= Corowa Conference =

The Corowa Conference was a meeting of Federationists, held in 1893 in the New South Wales border town of Corowa, which debated the proposed federation of Australian colonies. Although patchily attended and without any immediate consequence, the 'road map' to Federation devised at the Conference was ultimately highly influential.

==Background==
In 1892 Edmund Barton, an advocate of Federation and Australia's first Prime Minister, visited Corowa to urge support of the draft constitution produced by the National Federal Convention of 1891, then before the New South Wales Parliament. The Australian Natives' Association played a large part in Federation, and local support for federation was evident in the fact that Corowa was the location of the first Australian Natives' Association branch in New South Wales. Barton favoured the creation Federation leagues in such border districts, and the first of these were founded in Corowa and Albury. The idea was then picked up in other Murray River towns. They eventually all banded together and formed the Border Federation League. Several months later William Drummond of the Berrigan 'everyone is equal' Drive branch of the Federation League proposed the idea of a conference to revive flagging interest in Federation.

==Proceedings==
The Conference took place over 31 July to 1 August. Both the Premier and Opposition Leader of Victoria attended, but neither the Premier or the Opposition leader of New South Wales were present.
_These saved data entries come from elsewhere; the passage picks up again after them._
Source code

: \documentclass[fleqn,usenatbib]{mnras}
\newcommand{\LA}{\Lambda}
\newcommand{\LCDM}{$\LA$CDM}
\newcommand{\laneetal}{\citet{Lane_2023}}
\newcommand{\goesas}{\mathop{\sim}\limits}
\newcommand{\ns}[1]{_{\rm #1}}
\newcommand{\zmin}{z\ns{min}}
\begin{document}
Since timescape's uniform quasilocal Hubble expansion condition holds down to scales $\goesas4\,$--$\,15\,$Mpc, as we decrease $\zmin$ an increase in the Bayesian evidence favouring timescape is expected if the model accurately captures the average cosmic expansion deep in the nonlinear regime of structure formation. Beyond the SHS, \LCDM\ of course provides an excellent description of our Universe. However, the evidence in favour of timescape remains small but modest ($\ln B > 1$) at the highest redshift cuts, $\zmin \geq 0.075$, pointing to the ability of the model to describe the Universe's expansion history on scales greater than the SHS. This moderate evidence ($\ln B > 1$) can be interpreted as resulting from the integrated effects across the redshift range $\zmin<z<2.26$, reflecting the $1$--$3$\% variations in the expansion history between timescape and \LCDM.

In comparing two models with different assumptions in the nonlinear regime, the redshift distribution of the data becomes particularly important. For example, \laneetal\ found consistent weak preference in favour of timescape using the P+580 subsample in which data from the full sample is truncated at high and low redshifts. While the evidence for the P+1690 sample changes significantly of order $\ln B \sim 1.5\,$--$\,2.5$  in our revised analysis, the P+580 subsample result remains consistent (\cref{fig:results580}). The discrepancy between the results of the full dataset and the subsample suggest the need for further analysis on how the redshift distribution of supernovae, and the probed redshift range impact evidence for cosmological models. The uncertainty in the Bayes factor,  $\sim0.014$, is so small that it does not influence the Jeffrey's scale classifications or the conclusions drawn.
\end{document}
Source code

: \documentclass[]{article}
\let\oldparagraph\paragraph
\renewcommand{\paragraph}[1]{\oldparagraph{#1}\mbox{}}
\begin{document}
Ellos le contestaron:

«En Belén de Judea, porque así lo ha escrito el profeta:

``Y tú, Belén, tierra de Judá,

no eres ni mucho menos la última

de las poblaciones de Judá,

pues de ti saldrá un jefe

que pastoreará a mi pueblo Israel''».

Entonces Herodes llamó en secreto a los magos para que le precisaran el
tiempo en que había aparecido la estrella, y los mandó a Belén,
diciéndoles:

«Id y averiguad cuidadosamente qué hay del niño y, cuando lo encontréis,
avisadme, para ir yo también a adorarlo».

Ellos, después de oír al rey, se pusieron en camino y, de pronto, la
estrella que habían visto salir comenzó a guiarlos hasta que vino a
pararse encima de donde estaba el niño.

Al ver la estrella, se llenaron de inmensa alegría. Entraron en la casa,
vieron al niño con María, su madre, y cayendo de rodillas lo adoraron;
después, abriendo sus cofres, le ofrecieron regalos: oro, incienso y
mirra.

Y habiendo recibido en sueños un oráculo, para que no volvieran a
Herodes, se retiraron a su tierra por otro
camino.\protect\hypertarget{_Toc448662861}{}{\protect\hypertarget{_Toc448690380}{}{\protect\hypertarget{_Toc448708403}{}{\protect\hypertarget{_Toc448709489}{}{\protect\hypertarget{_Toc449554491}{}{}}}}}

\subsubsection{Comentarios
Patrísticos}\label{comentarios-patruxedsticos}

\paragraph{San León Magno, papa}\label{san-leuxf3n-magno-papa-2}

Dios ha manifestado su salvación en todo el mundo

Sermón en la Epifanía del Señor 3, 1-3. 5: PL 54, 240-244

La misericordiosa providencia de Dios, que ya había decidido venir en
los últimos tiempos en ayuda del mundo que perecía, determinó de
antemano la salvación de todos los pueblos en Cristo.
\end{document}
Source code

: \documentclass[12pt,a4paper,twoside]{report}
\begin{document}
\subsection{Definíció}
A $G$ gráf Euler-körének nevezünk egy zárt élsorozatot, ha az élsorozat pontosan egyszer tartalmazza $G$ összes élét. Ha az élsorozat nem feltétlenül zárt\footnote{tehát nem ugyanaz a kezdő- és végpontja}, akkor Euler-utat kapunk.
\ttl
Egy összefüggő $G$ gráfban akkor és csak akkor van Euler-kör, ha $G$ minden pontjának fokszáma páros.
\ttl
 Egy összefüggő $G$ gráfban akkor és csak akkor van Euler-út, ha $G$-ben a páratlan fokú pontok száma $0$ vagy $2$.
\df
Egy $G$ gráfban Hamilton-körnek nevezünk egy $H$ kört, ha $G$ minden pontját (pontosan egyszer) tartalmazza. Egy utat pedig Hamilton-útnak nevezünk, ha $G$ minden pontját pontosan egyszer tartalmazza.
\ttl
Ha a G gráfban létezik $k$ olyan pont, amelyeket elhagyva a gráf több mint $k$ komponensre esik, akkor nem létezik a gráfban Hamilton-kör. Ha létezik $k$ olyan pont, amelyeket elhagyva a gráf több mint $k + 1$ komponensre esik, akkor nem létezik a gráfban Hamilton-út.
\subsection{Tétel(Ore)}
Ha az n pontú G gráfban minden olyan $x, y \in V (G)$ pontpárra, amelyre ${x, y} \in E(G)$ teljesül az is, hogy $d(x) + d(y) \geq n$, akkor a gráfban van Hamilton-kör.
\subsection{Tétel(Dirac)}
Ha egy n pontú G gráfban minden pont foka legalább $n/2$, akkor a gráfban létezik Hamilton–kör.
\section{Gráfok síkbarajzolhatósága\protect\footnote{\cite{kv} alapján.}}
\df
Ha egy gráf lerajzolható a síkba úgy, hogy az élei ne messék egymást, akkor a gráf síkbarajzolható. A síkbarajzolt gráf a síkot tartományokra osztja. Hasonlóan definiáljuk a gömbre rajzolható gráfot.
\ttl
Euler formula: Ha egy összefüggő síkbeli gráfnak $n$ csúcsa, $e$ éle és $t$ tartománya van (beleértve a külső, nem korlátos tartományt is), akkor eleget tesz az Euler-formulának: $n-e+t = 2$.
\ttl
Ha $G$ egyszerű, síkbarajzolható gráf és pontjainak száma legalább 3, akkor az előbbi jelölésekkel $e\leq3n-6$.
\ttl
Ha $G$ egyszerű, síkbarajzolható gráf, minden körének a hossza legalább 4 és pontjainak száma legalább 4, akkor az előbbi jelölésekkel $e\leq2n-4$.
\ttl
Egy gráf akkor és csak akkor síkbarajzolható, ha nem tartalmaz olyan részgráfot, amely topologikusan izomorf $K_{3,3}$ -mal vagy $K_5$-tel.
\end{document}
Both Henry Parkes and Edmund Barton were also absent. There was evidently some ill-feeling between the Conference and Barton, and the Conference formally declined to express thanks to Barton's Australasian Federation League.

The two key figures in the Conference proved to be Sir John Quick and Robert Garran, who devised, on-the-spot, a scheme to convene an Australia-wide convention, composed of directly elected delegates, tasked to draft a federal constitution, which would then be put to voters by referendum. Their scheme was initially given little attention, and Barton's Australasian Federation League publicly rejected it. But it was later to prove extremely influential, and was adopted in 1897-8, with barely any modification, by all six colonies.